Why are we so enthralled by the pronouncements of the latter-day gurus of self-help, asks Alex Clark.
Pretty much my favourite moment of the week came when I took delivery of two compendious volumes by Tim Ferriss, self-help guru extraordinaire and the writer whom Amazon has selected to launch its New York publishing arm next year.
Following the immense success of The 4-hour Work Week, published in 2007 and now a New York Times best-seller, translated into 35 languages, and its equally popular successor, The 4-Hour Body, the online retailer has decided to ramp up its move into originating rather than simply selling books.
Consequently, it will publish Ferriss' new epic of "lifestyle design", The 4-Hour Chef, in print, enhanced digital and audio formats - and hope to sit back and reap the rewards.
But back to the delights of my bumper book package. I gravitated first to The 4-Hour Body, perhaps enticed by its subtitle, "An Uncommon Guide to Rapid Fat-Loss, Incredible Sex and Becoming Superhuman". And I was not, it transpired, the first, because the 572-page book immediately flopped open at a chapter entitled "The 15-Minute Female Orgasm". Even better, on closer inspection, it was also labelled "Part Deux" (the Frenchification is never explained). Presumably, its previous handlers had skipped Part Un on the basis that it might merely rehearse familiar and useless exhortations to warm baths, scented candles and mutual respect (it doesn't, actually: rather, it informs you, among other things, about sensitive female spots.

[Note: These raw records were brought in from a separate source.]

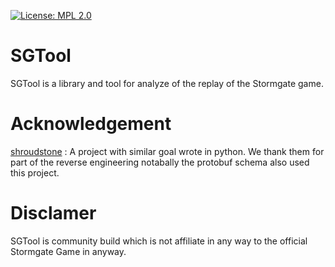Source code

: [![License: MPL 2.0](https://img.shields.io/badge/License-MPL_2.0-brightgreen.svg)](https://opensource.org/licenses/MPL-2.0)

# SGTool

SGTool is a library and tool for analyze of the replay of the Stormgate game. 


# Acknowledgement

[shroudstone](https://github.com/acarapetis/shroudstone) : A project with similar goal wrote in python. We thank them for part of the reverse engineering notabally the protobuf schema also used this project.

# Disclamer

SGTool is community build which is not affiliate in any way to the official Stormgate Game in anyway. 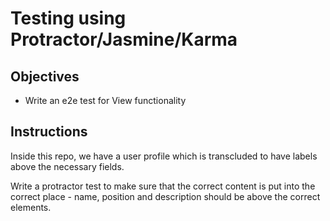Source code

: # Testing using Protractor/Jasmine/Karma

## Objectives

- Write an e2e test for View functionality

## Instructions

Inside this repo, we have a user profile which is transcluded to have labels above the necessary fields.

Write a protractor test to make sure that the correct content is put into the correct place - name, position and description should be above the correct elements.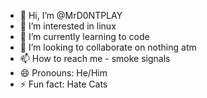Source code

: - 👋 Hi, I’m @MrD0NTPLAY
- 👀 I’m interested in linux 
- 🌱 I’m currently learning to code
- 💞️ I’m looking to collaborate on nothing atm
- 📫 How to reach me - smoke signals
- 😄 Pronouns: He/Him
- ⚡ Fun fact: Hate Cats

<!---
MrD0NTPLAY/MrD0NTPLAY is a ✨ special ✨ repository because its `README.md` (this file) appears on your GitHub profile.
You can click the Preview link to take a look at your changes.
--->
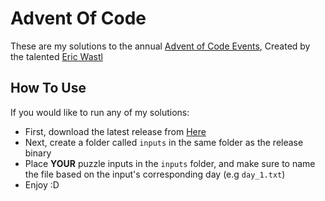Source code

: # Advent Of Code

These are my solutions to the annual [Advent of Code Events](https://adventofcode.com), Created by the talented [Eric Wastl](http://was.tl/)

## How To Use
If you would like to run any of my solutions:
- First, download the latest release from [Here](https://github.com/BobbyShmurner/advent_of_code/releases)
- Next, create a folder called `inputs` in the same folder as the release binary
- Place **YOUR** puzzle inputs in the `inputs` folder, and make sure to name the file based on the input's corresponding day (e.g `day_1.txt`)
- Enjoy :D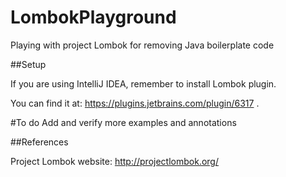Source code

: LombokPlayground
================

Playing with project Lombok for removing Java boilerplate code

##Setup

If you are using IntelliJ IDEA, remember to install Lombok plugin.

You can find it at: https://plugins.jetbrains.com/plugin/6317 .

#To do
Add and verify more examples and annotations

##References

Project Lombok website: http://projectlombok.org/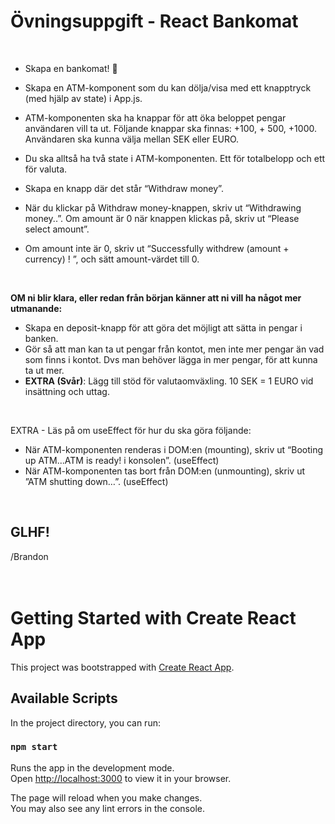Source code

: # Övningsuppgift - React Bankomat
<br>


- Skapa en bankomat! 🏧

- Skapa en ATM-komponent som du kan dölja/visa med ett knapptryck (med hjälp av state) i App.js.

- ATM-komponenten ska ha knappar för att öka beloppet pengar användaren vill ta ut. Följande knappar ska finnas: +100, + 500, +1000. 
Användaren ska kunna välja mellan SEK eller EURO.

- Du ska alltså ha två state i ATM-komponenten. Ett för totalbelopp och ett för valuta.

- Skapa en knapp där det står “Withdraw money”.

- När du klickar på Withdraw money-knappen, skriv ut “Withdrawing money..”. Om amount är 0 när knappen klickas på, skriv ut “Please select amount”.

- Om amount inte är 0, skriv ut “Successfully withdrew (amount + currency) ! ”, och sätt amount-värdet till 0.
<br>


**OM ni blir klara, eller redan från början känner att ni vill ha något mer utmanande:**
- Skapa en deposit-knapp för att göra det möjligt att sätta in pengar i banken.
- Gör så att man kan ta ut pengar från kontot, men inte mer pengar än vad som finns i kontot. Dvs man behöver lägga in mer pengar, för att kunna ta ut mer.
- **EXTRA (Svår)**: Lägg till stöd för valutaomväxling. 10 SEK = 1 EURO vid insättning och uttag.
<br>


EXTRA - Läs på om useEffect för hur du ska göra följande:
- När ATM-komponenten renderas i DOM:en (mounting), skriv ut “Booting up ATM...ATM is ready! i konsolen”. (useEffect)
- När ATM-komponenten tas bort från DOM:en (unmounting), skriv ut ”ATM shutting down…”. (useEffect)
<br>


## GLHF! 

/Brandon
<br><br><br>






# Getting Started with Create React App

This project was bootstrapped with [Create React App](https://github.com/facebook/create-react-app).

## Available Scripts

In the project directory, you can run:

### `npm start`

Runs the app in the development mode.\
Open [http://localhost:3000](http://localhost:3000) to view it in your browser.

The page will reload when you make changes.\
You may also see any lint errors in the console.
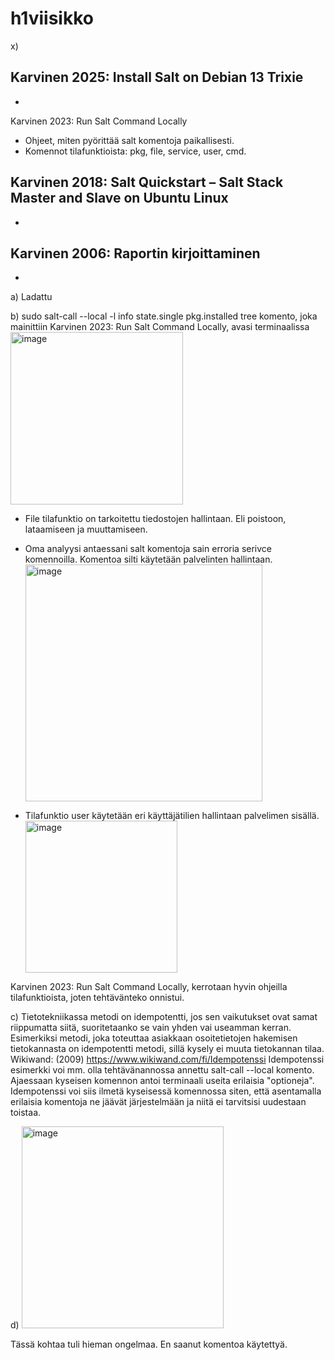 # h1viisikko


x) 


Karvinen 2025: Install Salt on Debian 13 Trixie
-
-



Karvinen 2023: Run Salt Command Locally
- Ohjeet, miten pyörittää salt komentoja paikallisesti.
- Komennot tilafunktioista: pkg, file, service, user, cmd.




Karvinen 2018: Salt Quickstart – Salt Stack Master and Slave on Ubuntu Linux
-
-



Karvinen 2006: Raportin kirjoittaminen
-
-








a) Ladattu



b)  sudo salt-call --local -l info state.single pkg.installed tree komento, joka mainittiin Karvinen 2023: Run Salt Command Locally, avasi terminaalissa <img width="276" alt="image" src="https://github.com/oskarihakamies/h1viisikko/assets/132085910/07445b7c-2cf6-409e-aa91-9ddd0ba08b79">

- File tilafunktio on tarkoitettu tiedostojen hallintaan. Eli poistoon, lataamiseen ja muuttamiseen.


- Oma analyysi antaessani salt komentoja sain erroria serivce komennoilla. Komentoa silti käytetään palvelinten hallintaan.  <img width="379" alt="image" src="https://github.com/oskarihakamies/h1viisikko/assets/132085910/5fb78bb1-a034-474f-9f2d-76c86600b08d">

- Tilafunktio user käytetään eri käyttäjätilien hallintaan palvelimen sisällä. <img width="243" alt="image" src="https://github.com/oskarihakamies/h1viisikko/assets/132085910/d91169d7-cc7d-4f21-a739-ea8a7dec6dee">

Karvinen 2023: Run Salt Command Locally, kerrotaan hyvin ohjeilla tilafunktioista, joten tehtävänteko onnistui. 





c) Tietotekniikassa metodi on idempotentti, jos sen vaikutukset ovat samat riippumatta siitä, suoritetaanko se vain yhden vai useamman kerran. Esimerkiksi metodi, joka toteuttaa asiakkaan osoitetietojen hakemisen tietokannasta on idempotentti metodi, sillä kysely ei muuta tietokannan tilaa. Wikiwand: (2009) https://www.wikiwand.com/fi/Idempotenssi Idempotenssi esimerkki voi mm. olla tehtävänannossa annettu salt-call --local komento. Ajaessaan kyseisen komennon antoi terminaali useita erilaisia "optioneja". Idempotenssi voi siis ilmetä kyseisessä komennossa siten, että asentamalla erilaisia komentoja ne jäävät järjestelmään ja niitä ei tarvitsisi uudestaan toistaa. 



d) <img width="323" alt="image" src="https://github.com/oskarihakamies/h1viisikko/assets/132085910/a62298cd-542a-4050-ac79-b23715e2b142">



Tässä kohtaa tuli hieman ongelmaa. En saanut komentoa käytettyä. 

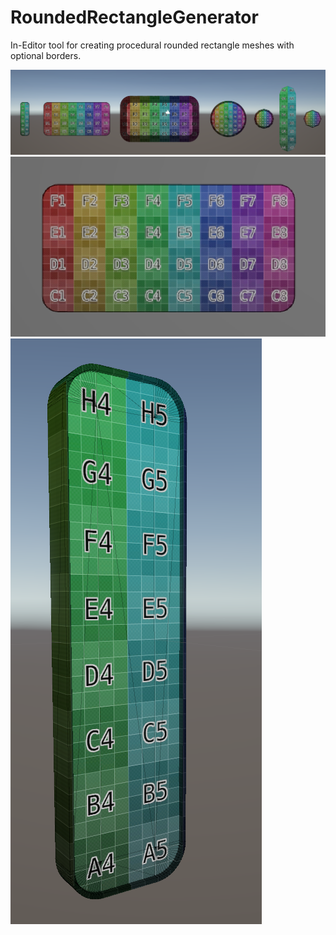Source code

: # RoundedRectangleGenerator
In-Editor tool for creating procedural rounded rectangle meshes with optional borders.

![Rounded Rectangle Example](ExampleMedia/ExampleShapes-1.png?raw=true "Rounded Rectangle Example")
![Rounded Rectangle Example Horizontal](ExampleMedia/ExampleShapes-2.png?raw=true "Rounded Rectangle Example Horizontal")
![Rounded Rectangle Example Vertical](ExampleMedia/ExampleShapes-3.png?raw=true "Rounded Rectangle Example Vertical")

Part Deux promises you, by way of Hippocrates, some really quite off-putting line drawings and a series of "masturbation homework assignments", total satisfaction of the kind that will make you, in Ferriss' words, feel like you're "playing for the coolest Little League team in the world". In other words, it sheds whole new light on the term self-help manual.
Well. Your newspaper would not get to you in tandem with your morning croissants if its writers spent their days testing the efficacy of every crazy new life-enhancement scheme that crossed their desk, so we must reluctantly leave Ferriss and his orgasms there and cast our gaze on the wider picture.
That Amazon has identified Ferriss as a potential John the Baptist - and possibly even Messiah - for its new enterprise is hardly surprising. His books - chunky syntheses of snippets of expert advice, anecdotes, case studies, lists and boxes - are eminently adaptable to a variety of formats and media. It would be unlikely, for example, if his foray into the world of cooking doesn't involve filmed demonstrations.
Ferriss has an extremely large fan-base which, by the comments left on his website after the Amazon announcement, is utterly devoted - "You continue to amaze me"; "This is going to be awesome!"; "Yesssss!" - and, therefore, liable to buy anything he produces, as well as other Amazon offerings.
He is also, evidently, delighted to be a pin-up for the new publishing order, commenting: "I truly believe that Amazon can change all of publishing for the better." And last but hardly least, Ferriss is publishing into a genre that has proved so inexhaustibly lucrative that if one were to combine all the tried-and-tested bywords for get-rich quickery - El Dorado, pyramid schemes, snake oil, timeshares and credit default swaps - it wouldn't do.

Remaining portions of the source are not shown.